Prior to the launch of Gaia, radio telescope arrays were the ones to measure the most precise coordinates. These are telescope systems with the potential to collect a low-frequency signal—i.e., radio waves—with a modest resolution. Although quite detailed images can be generated this way, the positions of objects in space are ascertained with a slightly lesser precision compared to that of Gaia.

The MIPT-LPI researchers discovered that apart from its superior precision, Gaia is also highly reliable. A comparison of the data from Gaia and the radio telescopes unraveled a systematic error in the orbital observatory’s measurements of a while category of celestial objects, known as active galactic nuclei. Consequently, the most precise space maps are those that are dependent on orbital observations supported by Earth-based telescopes, whose radio data allow correction of the coordinates.

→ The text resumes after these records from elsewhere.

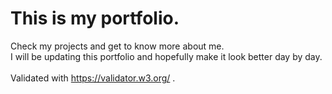 # This is my portfolio.

Check my projects and get to know more about me.
<br>
I will be updating this portfolio and hopefully make it look better day by day.
<br>
<br>
Validated with https://validator.w3.org/ .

An active galactic nucleus is a very bright and compact region at a galaxy’s center. The AGNs’ emission spectra are different from those of the stars, which leads to the doubt of what object is at the center. The existing consensus is that AGNs host black holes that absorb the matter of their host galaxies. Apart from including the bright nucleus, the galactic disk, and a dust cloud surrounding it, these systems could also have robust outflows of matter called jets. Based on the nature of the jet, an AGN may be categorized as a blazar, a quasar, or the like.

We hypothesized that the jet may be responsible for the systematic error in the coordinates of the active galactic nuclei measured by Gaia. This indeed proved to be the case. It turned out that if an object has a sufficiently long jet, Gaia perceives the source to be much farther along the jet direction than the radio telescopes.

Yuri Kovalev, Heads, Astrophysics Labs, MIPT and LPI RAS

It is not possible to consider this effect as random since the offset was in the direction of the jet, and a statistically significant error was noticed for only the AGNs with the longest “tails.” That is, AGNs whose jets were several orders of magnitude larger compared to the size of the galaxies themselves. The offset magnitude was comparable to the length of the jets.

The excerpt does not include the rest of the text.